Republic of the Philippines
SUPREME COURT
Manila

EN BANC

G.R. No. 1476            March 19, 1904

MAGDALENA CANCINO, ET AL., plaintiffs-appellants,
vs.
GERVASIO VALDEZ, ET AL., defendants-appellees.

Isabelo Artacho for appellants.
Wade H. Kitchens for appellees.

WILLARD, J.:

The original complaint described the lands by reference to a document marked "A," which was attached to the complaint. The amended complaint contained this clause: "The estate is described in detail in Exhibit A, which is hereto attached, and the plaintiffs asked that it be considered as an integral part of this complaint." Exhibit A was, however, not attached to the amended complaint, but remained attached to the original complaint. Section 106 of the Code of Civil Procedure provides that pleadings shall be liberally construed. Applying this rule, we think that the amended complaint should be considered as if Exhibit A had been physically attached to it. No harm is done to the defendants by this holding. They had in the original complaint the exhibit and were fully informed of its contents. In his decision sustaining the demurrer the judge below evidently took this view of the matter.

With this Exhibit A attached the amended complaint stated the pueblo, barrio, and sitios in which the land was situated. It stated the purpose to which it was devoted, that it contained 309 hectares and 5 ares, and gave its boundaries. This is a good description as against a demurrer.

The amended complaint describes only one tract of land. This appears in almost every paragraph thereof. The fact that in paragraph 9 it is stated that certain of the defendants took illegal possession of various parts of this tract can not be allowed to overcome the allegation in paragraph 7 to the effect that the defendants had taken possession of the lands of the plaintiffs.

It is claimed by the appellees that the case is improperly before this court. When the court below sustained the demurrer the plaintiffs excepted. They did not then attempt to bring the case here upon that exception. They waited until the court made its orders of July 10 and 11, dismissing the action. They then interposed the remedy of appeal against these two orders. This document, called an appeal, was equivalent to an exception to those orders and must be so considered.

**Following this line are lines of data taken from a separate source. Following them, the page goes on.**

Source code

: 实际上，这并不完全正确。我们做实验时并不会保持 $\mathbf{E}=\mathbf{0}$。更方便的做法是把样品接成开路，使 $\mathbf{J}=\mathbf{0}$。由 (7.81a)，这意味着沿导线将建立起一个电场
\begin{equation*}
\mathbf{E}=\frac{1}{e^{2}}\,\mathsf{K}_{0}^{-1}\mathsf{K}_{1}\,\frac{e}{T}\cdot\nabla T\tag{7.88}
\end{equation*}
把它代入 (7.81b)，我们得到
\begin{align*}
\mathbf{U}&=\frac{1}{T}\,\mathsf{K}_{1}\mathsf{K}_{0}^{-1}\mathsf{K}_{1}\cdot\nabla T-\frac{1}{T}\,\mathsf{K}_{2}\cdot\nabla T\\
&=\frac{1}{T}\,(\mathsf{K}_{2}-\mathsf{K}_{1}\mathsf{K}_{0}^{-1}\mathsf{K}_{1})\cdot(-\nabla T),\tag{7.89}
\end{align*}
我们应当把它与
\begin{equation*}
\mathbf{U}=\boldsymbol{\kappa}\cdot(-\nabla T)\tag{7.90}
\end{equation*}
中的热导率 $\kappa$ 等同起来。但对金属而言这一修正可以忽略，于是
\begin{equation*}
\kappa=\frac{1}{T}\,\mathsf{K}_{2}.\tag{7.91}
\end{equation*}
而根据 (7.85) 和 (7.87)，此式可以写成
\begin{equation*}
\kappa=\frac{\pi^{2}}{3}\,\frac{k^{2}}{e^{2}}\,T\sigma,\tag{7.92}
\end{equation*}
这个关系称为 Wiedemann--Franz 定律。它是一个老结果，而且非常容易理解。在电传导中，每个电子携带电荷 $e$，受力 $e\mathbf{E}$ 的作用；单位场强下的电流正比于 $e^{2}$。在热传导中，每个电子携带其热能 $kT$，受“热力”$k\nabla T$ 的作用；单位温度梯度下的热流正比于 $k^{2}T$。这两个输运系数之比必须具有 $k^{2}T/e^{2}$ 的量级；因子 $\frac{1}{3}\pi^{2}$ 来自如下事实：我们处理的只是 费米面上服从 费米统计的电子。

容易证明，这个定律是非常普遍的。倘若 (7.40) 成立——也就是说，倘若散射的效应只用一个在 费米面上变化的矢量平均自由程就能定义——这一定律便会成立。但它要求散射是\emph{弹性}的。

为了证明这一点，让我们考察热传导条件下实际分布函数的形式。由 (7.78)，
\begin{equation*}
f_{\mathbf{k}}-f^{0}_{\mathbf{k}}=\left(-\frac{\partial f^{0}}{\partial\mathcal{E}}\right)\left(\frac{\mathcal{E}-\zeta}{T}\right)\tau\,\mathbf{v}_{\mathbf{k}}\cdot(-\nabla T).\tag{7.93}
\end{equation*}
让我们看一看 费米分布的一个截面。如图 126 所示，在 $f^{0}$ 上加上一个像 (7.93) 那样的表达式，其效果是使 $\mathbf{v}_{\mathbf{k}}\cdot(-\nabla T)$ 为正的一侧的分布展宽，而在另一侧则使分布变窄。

The order of July 11 put an end to the case. It was the final judgment therein, and, having excepted thereto, the plaintiffs had then the right to remove the case to this court. Upon that removal, by the terms of section 143, they had the right to have reviewed "all rulings, orders, and judgments made in the action to which the party has duly excepted." That includes in this case the order sustaining the demurrer.

Although in view of the result arrived at it is not necessary, yet we will add that we agree with the appellant that dismissed was not the proper way to terminate this case. The demurrer to the complaint having been sustained and the plaintiffs having refused to amend, the court should have entered judgment for the defendants to the effect that the plaintiffs take nothing by the action and the defendants recover their costs.

The plaintiffs took an exception to the order of the court below refusing to appoint a receiver. They have, however, neither assigned this ruling as error nor mentioned it in their brief. The exception must be considered as abandoned.

The judgment is reversed and the case remanded with instructions to the court below to overrule the demurrer to the amended complaint and proceed with the case in accordance with law, with costs of this instance against the appellees.

Arellano, C. J., Torres, Cooper, Mapa, McDonough and Johnson, JJ., concur.